══ DATA LISTING

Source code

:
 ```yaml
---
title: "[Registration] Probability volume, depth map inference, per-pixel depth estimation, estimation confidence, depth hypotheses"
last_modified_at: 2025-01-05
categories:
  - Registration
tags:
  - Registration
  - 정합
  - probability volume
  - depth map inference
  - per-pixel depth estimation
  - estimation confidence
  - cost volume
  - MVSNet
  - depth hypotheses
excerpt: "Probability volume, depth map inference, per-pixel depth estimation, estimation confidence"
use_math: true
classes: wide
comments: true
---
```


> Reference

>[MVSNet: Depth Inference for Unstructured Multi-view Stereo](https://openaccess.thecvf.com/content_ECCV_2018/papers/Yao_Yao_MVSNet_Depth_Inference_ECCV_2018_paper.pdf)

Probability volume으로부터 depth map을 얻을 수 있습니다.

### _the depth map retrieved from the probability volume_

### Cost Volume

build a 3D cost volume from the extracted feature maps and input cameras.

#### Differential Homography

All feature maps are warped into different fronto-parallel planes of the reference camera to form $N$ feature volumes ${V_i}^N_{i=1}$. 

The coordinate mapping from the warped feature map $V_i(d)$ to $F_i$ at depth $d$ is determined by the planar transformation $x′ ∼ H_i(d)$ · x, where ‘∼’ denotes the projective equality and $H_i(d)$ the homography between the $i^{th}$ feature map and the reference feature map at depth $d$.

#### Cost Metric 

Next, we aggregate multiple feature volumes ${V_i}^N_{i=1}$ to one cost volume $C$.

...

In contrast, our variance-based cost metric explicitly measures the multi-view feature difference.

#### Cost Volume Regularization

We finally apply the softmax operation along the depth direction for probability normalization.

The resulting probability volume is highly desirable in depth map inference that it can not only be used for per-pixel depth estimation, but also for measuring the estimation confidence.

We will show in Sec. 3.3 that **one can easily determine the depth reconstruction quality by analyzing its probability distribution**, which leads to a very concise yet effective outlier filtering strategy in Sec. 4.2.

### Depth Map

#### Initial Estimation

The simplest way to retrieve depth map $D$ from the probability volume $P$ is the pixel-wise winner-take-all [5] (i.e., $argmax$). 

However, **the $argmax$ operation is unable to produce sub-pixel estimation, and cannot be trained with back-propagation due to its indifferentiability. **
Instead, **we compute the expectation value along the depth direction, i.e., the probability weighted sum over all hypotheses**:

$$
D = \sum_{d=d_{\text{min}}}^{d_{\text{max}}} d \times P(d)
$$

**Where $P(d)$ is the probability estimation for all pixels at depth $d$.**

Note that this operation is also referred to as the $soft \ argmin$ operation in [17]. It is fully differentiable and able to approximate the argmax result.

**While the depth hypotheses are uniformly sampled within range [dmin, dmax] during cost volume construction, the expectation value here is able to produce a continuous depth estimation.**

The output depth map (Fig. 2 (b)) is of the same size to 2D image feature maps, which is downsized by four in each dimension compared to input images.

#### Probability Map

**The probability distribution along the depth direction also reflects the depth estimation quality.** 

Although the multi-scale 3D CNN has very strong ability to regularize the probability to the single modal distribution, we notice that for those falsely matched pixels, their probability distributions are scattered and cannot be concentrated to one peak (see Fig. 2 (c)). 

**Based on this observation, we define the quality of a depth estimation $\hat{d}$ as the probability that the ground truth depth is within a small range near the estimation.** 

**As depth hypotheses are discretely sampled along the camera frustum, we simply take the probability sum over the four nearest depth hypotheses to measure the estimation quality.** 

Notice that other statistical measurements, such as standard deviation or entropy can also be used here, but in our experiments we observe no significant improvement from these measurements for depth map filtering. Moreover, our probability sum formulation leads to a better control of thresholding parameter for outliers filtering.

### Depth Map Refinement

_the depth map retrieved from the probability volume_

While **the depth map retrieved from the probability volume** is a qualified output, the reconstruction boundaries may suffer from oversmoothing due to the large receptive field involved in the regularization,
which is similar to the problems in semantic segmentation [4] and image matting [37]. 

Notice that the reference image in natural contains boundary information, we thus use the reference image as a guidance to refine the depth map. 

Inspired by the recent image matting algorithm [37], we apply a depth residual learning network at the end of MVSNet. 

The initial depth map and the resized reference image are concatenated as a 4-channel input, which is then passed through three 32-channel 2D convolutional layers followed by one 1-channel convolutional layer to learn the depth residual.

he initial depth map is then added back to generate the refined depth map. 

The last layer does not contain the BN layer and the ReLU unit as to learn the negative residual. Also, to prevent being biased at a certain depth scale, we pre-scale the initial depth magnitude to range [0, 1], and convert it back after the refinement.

════

Using the data above, transcribe the lines that run from the line with "Probability volume으로부터 depth map을 얻을 수 있습니다." to the line with "at depth $d$.**", both ends kept, and output nothing else.

Probability volume으로부터 depth map을 얻을 수 있습니다.

### _the depth map retrieved from the probability volume_

### Cost Volume

build a 3D cost volume from the extracted feature maps and input cameras.

#### Differential Homography

All feature maps are warped into different fronto-parallel planes of the reference camera to form $N$ feature volumes ${V_i}^N_{i=1}$. 

The coordinate mapping from the warped feature map $V_i(d)$ to $F_i$ at depth $d$ is determined by the planar transformation $x′ ∼ H_i(d)$ · x, where ‘∼’ denotes the projective equality and $H_i(d)$ the homography between the $i^{th}$ feature map and the reference feature map at depth $d$.

#### Cost Metric 

Next, we aggregate multiple feature volumes ${V_i}^N_{i=1}$ to one cost volume $C$.

...

In contrast, our variance-based cost metric explicitly measures the multi-view feature difference.

#### Cost Volume Regularization

We finally apply the softmax operation along the depth direction for probability normalization.

The resulting probability volume is highly desirable in depth map inference that it can not only be used for per-pixel depth estimation, but also for measuring the estimation confidence.

We will show in Sec. 3.3 that **one can easily determine the depth reconstruction quality by analyzing its probability distribution**, which leads to a very concise yet effective outlier filtering strategy in Sec. 4.2.

### Depth Map

#### Initial Estimation

The simplest way to retrieve depth map $D$ from the probability volume $P$ is the pixel-wise winner-take-all [5] (i.e., $argmax$). 

However, **the $argmax$ operation is unable to produce sub-pixel estimation, and cannot be trained with back-propagation due to its indifferentiability. **
Instead, **we compute the expectation value along the depth direction, i.e., the probability weighted sum over all hypotheses**:

$$
D = \sum_{d=d_{\text{min}}}^{d_{\text{max}}} d \times P(d)
$$

**Where $P(d)$ is the probability estimation for all pixels at depth $d$.**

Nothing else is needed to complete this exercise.